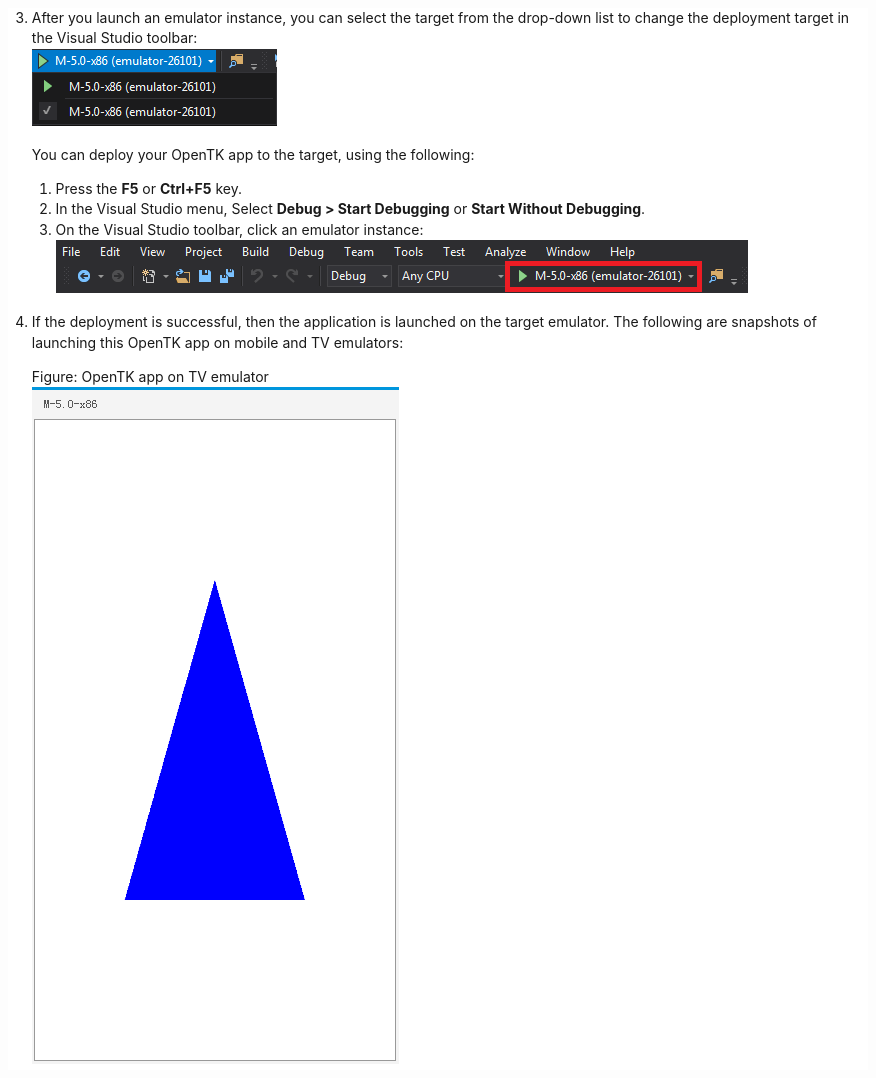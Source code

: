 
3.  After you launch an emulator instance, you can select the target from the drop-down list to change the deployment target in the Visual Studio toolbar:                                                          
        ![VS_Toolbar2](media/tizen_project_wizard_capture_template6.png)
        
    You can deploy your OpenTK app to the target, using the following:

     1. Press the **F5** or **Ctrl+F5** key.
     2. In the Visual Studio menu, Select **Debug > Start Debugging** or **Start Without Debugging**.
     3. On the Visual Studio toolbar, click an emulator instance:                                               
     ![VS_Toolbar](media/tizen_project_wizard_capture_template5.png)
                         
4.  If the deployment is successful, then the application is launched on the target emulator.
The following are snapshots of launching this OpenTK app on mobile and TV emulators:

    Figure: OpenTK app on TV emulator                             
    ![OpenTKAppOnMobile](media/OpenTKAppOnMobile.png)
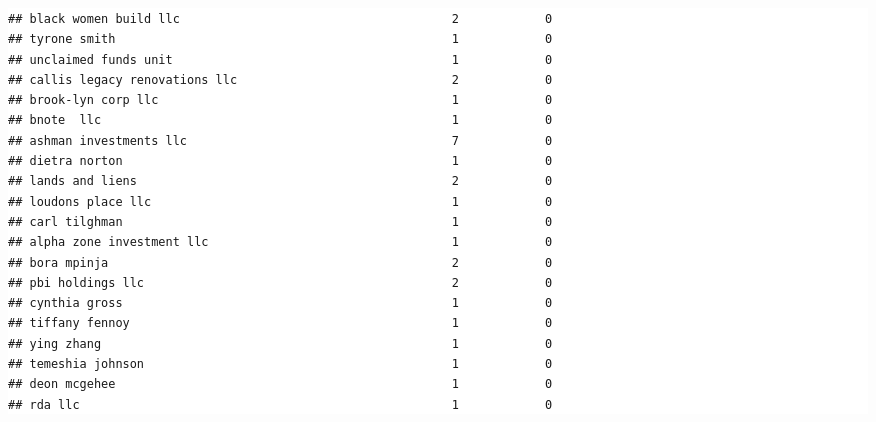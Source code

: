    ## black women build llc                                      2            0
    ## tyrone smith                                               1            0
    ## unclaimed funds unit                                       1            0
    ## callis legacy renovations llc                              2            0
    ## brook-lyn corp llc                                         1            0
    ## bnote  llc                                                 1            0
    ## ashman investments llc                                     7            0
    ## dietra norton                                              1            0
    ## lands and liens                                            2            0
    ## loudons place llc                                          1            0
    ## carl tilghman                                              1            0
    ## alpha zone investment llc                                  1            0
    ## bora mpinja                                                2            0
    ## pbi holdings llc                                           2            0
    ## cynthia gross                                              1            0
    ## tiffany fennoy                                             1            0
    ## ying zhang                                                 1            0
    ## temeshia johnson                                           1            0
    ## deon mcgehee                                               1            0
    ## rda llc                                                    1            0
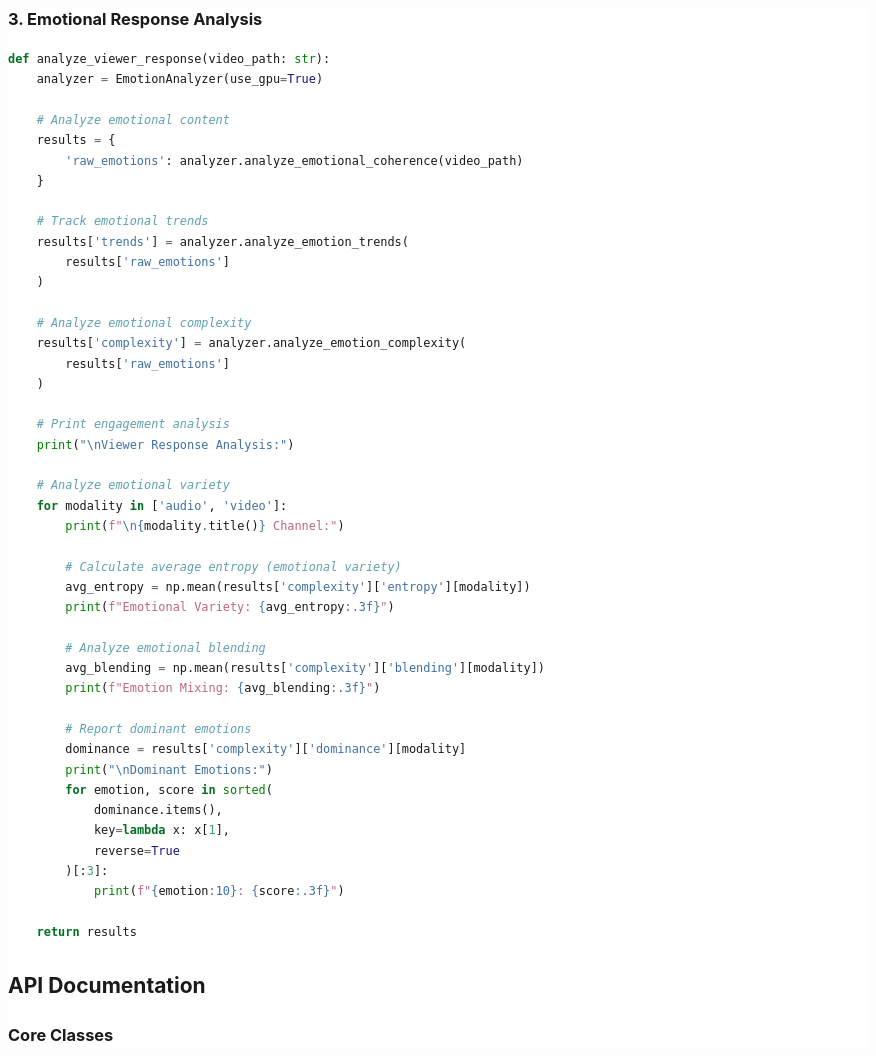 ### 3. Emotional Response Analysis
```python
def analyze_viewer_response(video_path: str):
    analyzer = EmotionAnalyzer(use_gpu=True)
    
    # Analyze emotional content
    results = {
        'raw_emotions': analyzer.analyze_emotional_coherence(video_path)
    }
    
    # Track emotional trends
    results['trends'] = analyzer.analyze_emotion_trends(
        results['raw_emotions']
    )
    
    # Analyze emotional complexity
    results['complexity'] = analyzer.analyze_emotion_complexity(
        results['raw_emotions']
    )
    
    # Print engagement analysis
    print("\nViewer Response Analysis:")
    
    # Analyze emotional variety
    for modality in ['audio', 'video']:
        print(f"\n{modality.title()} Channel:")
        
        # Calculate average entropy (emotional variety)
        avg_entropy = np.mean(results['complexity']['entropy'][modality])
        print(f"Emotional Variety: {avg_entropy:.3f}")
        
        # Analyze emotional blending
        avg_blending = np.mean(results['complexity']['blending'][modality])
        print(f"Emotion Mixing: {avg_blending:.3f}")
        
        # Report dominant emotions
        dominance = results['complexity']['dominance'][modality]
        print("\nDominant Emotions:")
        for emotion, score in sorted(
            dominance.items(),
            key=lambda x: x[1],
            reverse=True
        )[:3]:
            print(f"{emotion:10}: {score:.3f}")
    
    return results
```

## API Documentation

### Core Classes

----------

Using the listing above, count how many lines contain the word "media" and, please, write only that number.

Exercise response: 3